◆ EXERCISE INPUTS
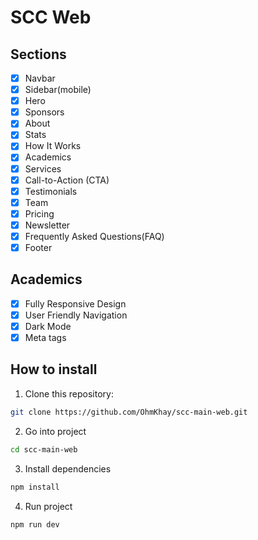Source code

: # SCC Web


## Sections

- [x] Navbar
- [x] Sidebar(mobile)
- [x] Hero
- [x] Sponsors
- [x] About
- [x] Stats
- [x] How It Works
- [x] Academics
- [x] Services
- [x] Call-to-Action (CTA)
- [x] Testimonials
- [x] Team
- [x] Pricing
- [x] Newsletter
- [x] Frequently Asked Questions(FAQ)
- [x] Footer

## Academics

- [x] Fully Responsive Design
- [x] User Friendly Navigation
- [x] Dark Mode
- [x] Meta tags

## How to install

1. Clone this repository:

```bash
git clone https://github.com/OhmKhay/scc-main-web.git
```

2. Go into project

```bash
cd scc-main-web
```

3. Install dependencies

```bash
npm install
```

4. Run project

```bash
npm run dev
```
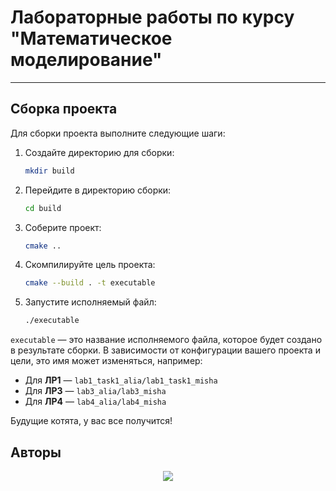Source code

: # Лабораторные работы по курсу "Математическое моделирование"

---

## Сборка проекта

Для сборки проекта выполните следующие шаги:

1. Создайте директорию для сборки:
    ```bash
    mkdir build
    ```

2. Перейдите в директорию сборки:
    ```bash
    cd build
    ```

3. Соберите проект:
    ```bash
    cmake ..
    ```

3. Скомпилируйте цель проекта:
    ```bash
    cmake --build . -t executable
    ```

4. Запустите исполняемый файл:
    ```bash
    ./executable
    ```

`executable` — это название исполняемого файла, которое будет создано в результате сборки. В зависимости от конфигурации вашего проекта и цели, это имя может изменяться, например:

- Для **ЛР1** — `lab1_task1_alia/lab1_task1_misha`
- Для **ЛР3** — `lab3_alia/lab3_misha`
- Для **ЛР4** — `lab4_alia/lab4_misha`


Будущие котята, у вас все получится! 

Авторы
-------
<p align="center">
  <img src="https://contrib.rocks/image?repo=Mis-prog/matmod" />
</p>




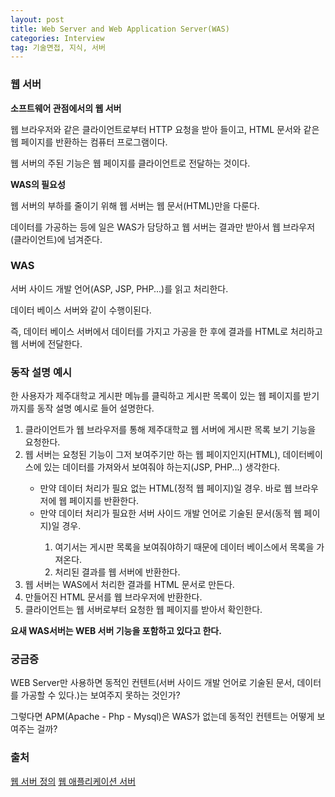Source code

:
 ```yaml
---
layout: post
title: Web Server and Web Application Server(WAS)
categories: Interview
tag: 기술면접, 지식, 서버
---
```

### 웹 서버
<strong>소프트웨어 관점에서의 웹 서버</strong>
<p>웹 브라우저와 같은 클라이언트로부터 HTTP 요청을 받아 들이고, HTML 문서와 같은 웹 페이지를 반환하는 컴퓨터 프로그램이다.</p>
<p>웹 서버의 주된 기능은 웹 페이지를 클라이언트로 전달하는 것이다.</p>

<strong>WAS의 필요성</strong>
<p>웹 서버의 부하를 줄이기 위해 웹 서버는 웹 문서(HTML)만을 다룬다.</p>
<p>데이터를 가공하는 등에 일은 WAS가 담당하고 웹 서버는 결과만 받아서 웹 브라우저(클라이언트)에 넘겨준다.</p>


### WAS
<p>서버 사이드 개발 언어(ASP, JSP, PHP...)를 읽고 처리한다.</p>
<p>데이터 베이스 서버와 같이 수행이된다.</p>
<p>즉, 데이터 베이스 서버에서 데이터를 가지고 가공을 한 후에 결과를 HTML로 처리하고 웹 서버에 전달한다.</p>

### 동작 설명 예시
한 사용자가 제주대학교 게시판 메뉴를 클릭하고 게시판 목록이 있는 웹 페이지를 받기 까지를 동작 설명 예시로 들어 설명한다.

<ol>
  <li>클라이언트가 웹 브라우저를 통해 제주대학교 웹 서버에 게시판 목록 보기 기능을 요청한다.</li>
  <li>웹 서버는 요청된 기능이 그저 보여주기만 하는 웹 페이지인지(HTML), 데이터베이스에 있는 데이터를 가져와서 보여줘야 하는지(JSP, PHP...) 생각한다.</li>
  <ul>
    <li>만약 데이터 처리가 필요 없는 HTML(정적 웹 페이지)일 경우. 바로 웹 브라우저에 웹 페이지를 반환한다.</li>
    <li>만약 데이터 처리가 필요한 서버 사이드 개발 언어로 기술된 문서(동적 웹 페이지)일 경우.</li>
      <ol>
        <li>여기서는 게시판 목록을 보여줘야하기 때문에 데이터 베이스에서 목록을 가져온다.</li>
        <li>처리된 결과를 웹 서버에 반환한다.</li>
      </ol>
  </ul>
  <li>웹 서버는 WAS에서 처리한 결과를 HTML 문서로 만든다.</li>
  <li>만들어진 HTML 문서를 웹 브라우저에 반환한다.</li>
  <li>클라이언트는 웹 서버로부터 요청한 웹 페이지를 받아서 확인한다.</li>
</ol>

<strong>요새 WAS서버는 WEB 서버 기능을 포함하고 있다고 한다.</strong>

### 궁금증
<p>WEB Server만 사용하면 동적인 컨텐트(서버 사이드 개발 언어로 기술된 문서, 데이터를 가공할 수 있다.)는 보여주지 못하는 것인가?</p>
<p>그렇다면 APM(Apache - Php - Mysql)은 WAS가 없는데 동적인 컨텐트는 어떻게 보여주는 걸까?</p>

### 출처
[웹 서버 정의](https://ko.wikipedia.org/wiki/%EC%9B%B9_%EC%84%9C%EB%B2%84)
[웹 애플리케이션 서버](https://ko.wikipedia.org/wiki/%EC%9B%B9_%EC%95%A0%ED%94%8C%EB%A6%AC%EC%BC%80%EC%9D%B4%EC%85%98_%EC%84%9C%EB%B2%84)
[]()
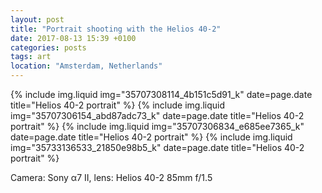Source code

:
 ```yaml
---
layout: post
title: "Portrait shooting with the Helios 40-2"
date: 2017-08-13 15:39 +0100
categories: posts
tags: art
location: "Amsterdam, Netherlands"
---
```


{% include img.liquid img="35707308114_4b151c5d91_k" date=page.date title="Helios 40-2 portrait" %}
{% include img.liquid img="35707306154_abd87adc73_k" date=page.date title="Helios 40-2 portrait" %}
{% include img.liquid img="35707306834_e685ee7365_k" date=page.date title="Helios 40-2 portrait" %}
{% include img.liquid img="35733136533_21850e98b5_k" date=page.date title="Helios 40-2 portrait" %}

Camera: Sony α7 II, lens: Helios 40-2 85mm f/1.5
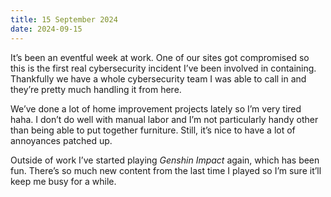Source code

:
 ```yaml
---
title: 15 September 2024
date: 2024-09-15
---
```


It’s been an eventful week at work. One of our sites got compromised so this is the first real cybersecurity incident I’ve been involved in containing. Thankfully we have a whole cybersecurity team I was able to call in and they’re pretty much handling it from here.

We’ve done a lot of home improvement projects lately so I’m very tired haha. I don’t do well with manual labor and I’m not particularly handy other than being able to put together furniture. Still, it’s nice to have a lot of annoyances patched up.

Outside of work I’ve started playing *Genshin Impact* again, which has been fun. There’s so much new content from the last time I played so I’m sure it’ll keep me busy for a while.
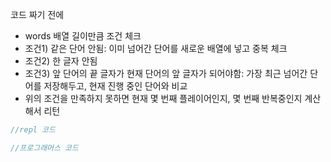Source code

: 코드 짜기 전에

- words 배열 길이만큼 조건 체크
- 조건1) 같은 단어 안됨: 이미 넘어간 단어를 새로운 배열에 넣고 중복 체크
- 조건2) 한 글자 안됨
- 조건3) 앞 단어의 끝 글자가 현재 단어의 앞 글자가 되어야함: 가장 최근 넘어간 단어를 저장해두고, 현재 진행 중인 단어와 비교
- 위의 조건을 만족하지 못하면 현재 몇 번째 플레이어인지, 몇 번째 반복중인지 계산해서 리턴

```javascript
//repl 코드
```

```javascript
//프로그래머스 코드
```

◆ PROBLEM DETAILS
Starting at the line that has "<p>데이터를 가공하는 등에" and ending at the line that has "### 동작 설명 예시", please write out the lines above exactly, leaving out all others.

◆ FINISHED TASK
<p>데이터를 가공하는 등에 일은 WAS가 담당하고 웹 서버는 결과만 받아서 웹 브라우저(클라이언트)에 넘겨준다.</p>


### WAS
<p>서버 사이드 개발 언어(ASP, JSP, PHP...)를 읽고 처리한다.</p>
<p>데이터 베이스 서버와 같이 수행이된다.</p>
<p>즉, 데이터 베이스 서버에서 데이터를 가지고 가공을 한 후에 결과를 HTML로 처리하고 웹 서버에 전달한다.</p>

### 동작 설명 예시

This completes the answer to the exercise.